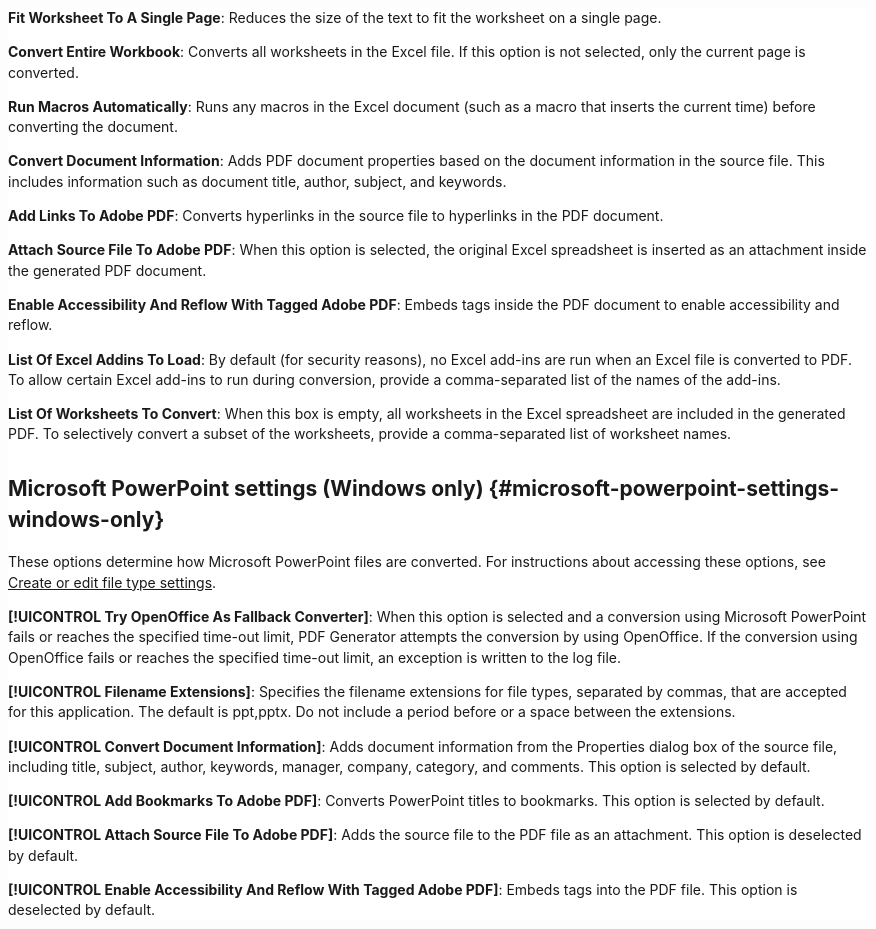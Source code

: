 **Fit Worksheet To A Single Page**: Reduces the size of the text to fit the worksheet on a single page.

**Convert Entire Workbook**: Converts all worksheets in the Excel file. If this option is not selected, only the current page is converted.

**Run Macros Automatically**: Runs any macros in the Excel document (such as a macro that inserts the current time) before converting the document.

**Convert Document Information**: Adds PDF document properties based on the document information in the source file. This includes information such as document title, author, subject, and keywords.

**Add Links To Adobe PDF**: Converts hyperlinks in the source file to hyperlinks in the PDF document.

**Attach Source File To Adobe PDF**: When this option is selected, the original Excel spreadsheet is inserted as an attachment inside the generated PDF document.

**Enable Accessibility And Reflow With Tagged Adobe PDF**: Embeds tags inside the PDF document to enable accessibility and reflow.

**List Of Excel Addins To Load**: By default (for security reasons), no Excel add-ins are run when an Excel file is converted to PDF. To allow certain Excel add-ins to run during conversion, provide a comma-separated list of the names of the add-ins.

**List Of Worksheets To Convert**: When this box is empty, all worksheets in the Excel spreadsheet are included in the generated PDF. To selectively convert a subset of the worksheets, provide a comma-separated list of worksheet names.

## Microsoft PowerPoint settings (Windows only) {#microsoft-powerpoint-settings-windows-only}

These options determine how Microsoft PowerPoint files are converted. For instructions about accessing these options, see [Create or edit file type settings](/help/forms/using/admin-help/configuring-file-type-settings.md#create-or-edit-file-type-settings).

**[!UICONTROL Try OpenOffice As Fallback Converter]**: When this option is selected and a conversion using Microsoft PowerPoint fails or reaches the specified time-out limit, PDF Generator attempts the conversion by using OpenOffice. If the conversion using OpenOffice fails or reaches the specified time-out limit, an exception is written to the log file.

**[!UICONTROL Filename Extensions]**: Specifies the filename extensions for file types, separated by commas, that are accepted for this application. The default is ppt,pptx. Do not include a period before or a space between the extensions.

**[!UICONTROL Convert Document Information]**: Adds document information from the Properties dialog box of the source file, including title, subject, author, keywords, manager, company, category, and comments. This option is selected by default.

**[!UICONTROL Add Bookmarks To Adobe PDF]**: Converts PowerPoint titles to bookmarks. This option is selected by default.

**[!UICONTROL Attach Source File To Adobe PDF]**: Adds the source file to the PDF file as an attachment. This option is deselected by default.

**[!UICONTROL Enable Accessibility And Reflow With Tagged Adobe PDF]**: Embeds tags into the PDF file. This option is deselected by default.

*-*-*

Goal of the exercise> Hand back the exact lines from the start of the entries to the line with "These options determine", both ends kept and pictures left out.

Exercise response>
Source code

: **Fit Worksheet To A Single Page**: Reduces the size of the text to fit the worksheet on a single page.

**Convert Entire Workbook**: Converts all worksheets in the Excel file. If this option is not selected, only the current page is converted.

**Run Macros Automatically**: Runs any macros in the Excel document (such as a macro that inserts the current time) before converting the document.

**Convert Document Information**: Adds PDF document properties based on the document information in the source file. This includes information such as document title, author, subject, and keywords.

**Add Links To Adobe PDF**: Converts hyperlinks in the source file to hyperlinks in the PDF document.

**Attach Source File To Adobe PDF**: When this option is selected, the original Excel spreadsheet is inserted as an attachment inside the generated PDF document.

**Enable Accessibility And Reflow With Tagged Adobe PDF**: Embeds tags inside the PDF document to enable accessibility and reflow.

**List Of Excel Addins To Load**: By default (for security reasons), no Excel add-ins are run when an Excel file is converted to PDF. To allow certain Excel add-ins to run during conversion, provide a comma-separated list of the names of the add-ins.

**List Of Worksheets To Convert**: When this box is empty, all worksheets in the Excel spreadsheet are included in the generated PDF. To selectively convert a subset of the worksheets, provide a comma-separated list of worksheet names.

## Microsoft PowerPoint settings (Windows only) {#microsoft-powerpoint-settings-windows-only}

These options determine how Microsoft PowerPoint files are converted. For instructions about accessing these options, see [Create or edit file type settings](/help/forms/using/admin-help/configuring-file-type-settings.md#create-or-edit-file-type-settings).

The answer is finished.